__Input data__

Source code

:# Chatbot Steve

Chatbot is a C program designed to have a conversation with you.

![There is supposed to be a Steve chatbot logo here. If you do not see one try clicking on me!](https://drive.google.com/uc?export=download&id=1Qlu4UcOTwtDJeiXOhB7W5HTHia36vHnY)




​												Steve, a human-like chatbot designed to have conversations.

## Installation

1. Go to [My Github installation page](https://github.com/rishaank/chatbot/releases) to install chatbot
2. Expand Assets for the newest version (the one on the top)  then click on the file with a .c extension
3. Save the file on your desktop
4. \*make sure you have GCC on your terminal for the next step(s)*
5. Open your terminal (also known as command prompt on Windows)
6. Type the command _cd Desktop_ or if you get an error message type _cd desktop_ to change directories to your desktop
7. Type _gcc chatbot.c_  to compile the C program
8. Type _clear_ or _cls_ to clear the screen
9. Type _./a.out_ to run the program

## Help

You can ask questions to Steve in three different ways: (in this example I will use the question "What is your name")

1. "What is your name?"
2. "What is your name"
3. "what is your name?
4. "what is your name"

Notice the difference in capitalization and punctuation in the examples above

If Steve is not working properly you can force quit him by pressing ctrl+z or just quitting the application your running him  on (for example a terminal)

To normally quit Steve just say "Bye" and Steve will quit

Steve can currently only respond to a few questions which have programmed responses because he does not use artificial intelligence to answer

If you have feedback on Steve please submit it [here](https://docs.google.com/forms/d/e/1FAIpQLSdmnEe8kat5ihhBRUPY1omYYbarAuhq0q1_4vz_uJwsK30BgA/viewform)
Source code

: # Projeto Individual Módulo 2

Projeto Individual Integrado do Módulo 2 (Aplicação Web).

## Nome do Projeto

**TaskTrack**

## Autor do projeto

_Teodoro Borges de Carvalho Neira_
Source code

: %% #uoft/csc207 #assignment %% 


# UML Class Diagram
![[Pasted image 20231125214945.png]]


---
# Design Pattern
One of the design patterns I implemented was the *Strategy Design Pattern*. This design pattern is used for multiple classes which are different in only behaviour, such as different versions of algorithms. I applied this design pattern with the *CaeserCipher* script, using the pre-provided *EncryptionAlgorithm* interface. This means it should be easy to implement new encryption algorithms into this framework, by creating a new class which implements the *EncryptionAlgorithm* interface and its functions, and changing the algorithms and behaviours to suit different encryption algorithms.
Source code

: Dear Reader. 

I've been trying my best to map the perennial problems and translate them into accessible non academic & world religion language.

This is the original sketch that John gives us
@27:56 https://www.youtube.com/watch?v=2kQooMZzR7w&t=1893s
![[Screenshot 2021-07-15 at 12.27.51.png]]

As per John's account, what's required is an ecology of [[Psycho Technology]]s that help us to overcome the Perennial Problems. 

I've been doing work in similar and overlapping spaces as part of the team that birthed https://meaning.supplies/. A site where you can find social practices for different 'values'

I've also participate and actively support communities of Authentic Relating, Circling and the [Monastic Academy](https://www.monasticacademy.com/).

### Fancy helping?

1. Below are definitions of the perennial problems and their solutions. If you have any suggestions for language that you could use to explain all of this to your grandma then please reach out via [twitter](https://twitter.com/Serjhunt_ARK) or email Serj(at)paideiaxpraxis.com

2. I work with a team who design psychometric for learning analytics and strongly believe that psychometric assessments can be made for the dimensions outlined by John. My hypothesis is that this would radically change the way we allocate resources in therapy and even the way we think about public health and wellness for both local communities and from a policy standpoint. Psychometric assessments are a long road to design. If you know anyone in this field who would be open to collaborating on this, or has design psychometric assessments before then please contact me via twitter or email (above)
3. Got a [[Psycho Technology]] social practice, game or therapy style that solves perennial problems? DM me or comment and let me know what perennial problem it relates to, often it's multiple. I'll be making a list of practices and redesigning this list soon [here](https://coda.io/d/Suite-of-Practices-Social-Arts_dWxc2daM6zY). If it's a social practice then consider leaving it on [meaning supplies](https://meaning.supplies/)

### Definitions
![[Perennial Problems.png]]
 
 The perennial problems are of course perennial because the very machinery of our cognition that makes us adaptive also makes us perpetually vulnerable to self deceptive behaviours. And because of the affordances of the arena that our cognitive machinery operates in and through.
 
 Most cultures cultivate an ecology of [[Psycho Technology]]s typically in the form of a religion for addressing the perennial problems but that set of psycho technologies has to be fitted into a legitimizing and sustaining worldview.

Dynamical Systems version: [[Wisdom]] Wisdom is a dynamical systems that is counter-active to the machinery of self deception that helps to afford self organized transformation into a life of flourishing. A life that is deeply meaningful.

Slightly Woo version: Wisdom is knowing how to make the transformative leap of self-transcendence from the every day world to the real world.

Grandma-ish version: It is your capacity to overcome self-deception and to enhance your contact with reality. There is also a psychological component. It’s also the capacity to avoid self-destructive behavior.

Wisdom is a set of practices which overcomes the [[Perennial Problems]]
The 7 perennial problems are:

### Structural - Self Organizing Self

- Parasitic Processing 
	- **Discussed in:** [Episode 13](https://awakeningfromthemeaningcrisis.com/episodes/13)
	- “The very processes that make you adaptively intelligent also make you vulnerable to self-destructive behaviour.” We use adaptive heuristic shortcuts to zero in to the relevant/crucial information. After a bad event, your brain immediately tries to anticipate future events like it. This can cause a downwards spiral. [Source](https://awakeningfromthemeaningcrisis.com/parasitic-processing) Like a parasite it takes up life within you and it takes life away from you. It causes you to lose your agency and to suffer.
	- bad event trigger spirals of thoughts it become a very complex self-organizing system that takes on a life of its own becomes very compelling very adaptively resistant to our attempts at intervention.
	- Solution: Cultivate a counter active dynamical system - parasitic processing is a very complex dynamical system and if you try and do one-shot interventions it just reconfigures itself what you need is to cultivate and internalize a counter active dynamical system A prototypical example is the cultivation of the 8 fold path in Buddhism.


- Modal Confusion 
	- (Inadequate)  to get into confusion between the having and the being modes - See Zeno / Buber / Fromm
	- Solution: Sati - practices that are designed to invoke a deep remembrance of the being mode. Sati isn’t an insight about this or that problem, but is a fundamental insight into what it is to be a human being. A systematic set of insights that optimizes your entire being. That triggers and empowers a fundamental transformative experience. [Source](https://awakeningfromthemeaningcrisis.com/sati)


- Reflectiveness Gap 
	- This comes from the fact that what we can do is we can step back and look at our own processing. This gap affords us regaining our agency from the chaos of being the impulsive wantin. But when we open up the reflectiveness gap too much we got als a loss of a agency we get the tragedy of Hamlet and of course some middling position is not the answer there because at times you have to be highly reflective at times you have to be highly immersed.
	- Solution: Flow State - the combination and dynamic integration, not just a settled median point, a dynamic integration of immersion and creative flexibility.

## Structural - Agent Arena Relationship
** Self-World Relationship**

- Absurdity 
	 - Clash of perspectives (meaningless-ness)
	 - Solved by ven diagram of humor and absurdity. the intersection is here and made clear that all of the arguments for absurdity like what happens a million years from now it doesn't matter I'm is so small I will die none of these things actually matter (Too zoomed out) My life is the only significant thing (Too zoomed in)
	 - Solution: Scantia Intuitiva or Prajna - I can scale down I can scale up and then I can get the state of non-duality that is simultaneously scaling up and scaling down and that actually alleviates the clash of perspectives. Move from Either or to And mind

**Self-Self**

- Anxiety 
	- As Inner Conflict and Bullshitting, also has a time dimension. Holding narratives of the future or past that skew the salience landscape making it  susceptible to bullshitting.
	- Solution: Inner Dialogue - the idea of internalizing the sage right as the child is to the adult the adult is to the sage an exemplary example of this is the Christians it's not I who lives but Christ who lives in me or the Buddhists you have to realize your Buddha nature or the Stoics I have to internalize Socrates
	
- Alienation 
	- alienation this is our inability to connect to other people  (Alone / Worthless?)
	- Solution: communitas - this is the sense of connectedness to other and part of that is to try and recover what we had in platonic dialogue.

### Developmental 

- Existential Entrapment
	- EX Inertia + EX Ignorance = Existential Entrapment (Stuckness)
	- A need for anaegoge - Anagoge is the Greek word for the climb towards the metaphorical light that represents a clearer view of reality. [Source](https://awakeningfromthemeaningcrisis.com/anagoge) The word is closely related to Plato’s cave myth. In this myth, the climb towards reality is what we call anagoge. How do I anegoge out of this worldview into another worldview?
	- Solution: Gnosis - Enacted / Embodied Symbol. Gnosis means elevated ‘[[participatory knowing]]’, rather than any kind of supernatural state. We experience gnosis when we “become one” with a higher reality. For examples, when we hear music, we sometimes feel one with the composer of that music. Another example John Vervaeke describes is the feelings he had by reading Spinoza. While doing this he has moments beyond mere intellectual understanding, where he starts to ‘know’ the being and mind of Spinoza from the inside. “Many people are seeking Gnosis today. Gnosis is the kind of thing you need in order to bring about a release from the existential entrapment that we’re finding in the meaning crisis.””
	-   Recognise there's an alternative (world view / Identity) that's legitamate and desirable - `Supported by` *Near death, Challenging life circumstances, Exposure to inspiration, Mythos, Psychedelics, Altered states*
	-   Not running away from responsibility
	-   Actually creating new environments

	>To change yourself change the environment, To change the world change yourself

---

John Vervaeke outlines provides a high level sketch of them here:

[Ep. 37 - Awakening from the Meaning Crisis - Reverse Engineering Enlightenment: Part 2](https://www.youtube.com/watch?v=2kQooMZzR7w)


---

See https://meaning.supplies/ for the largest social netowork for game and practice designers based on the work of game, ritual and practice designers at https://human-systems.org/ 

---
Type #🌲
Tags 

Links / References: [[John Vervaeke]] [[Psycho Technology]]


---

__Required action__
Among the lines above, some may hold the string "religion". State how many, giving the number alone.

__Completed task__
2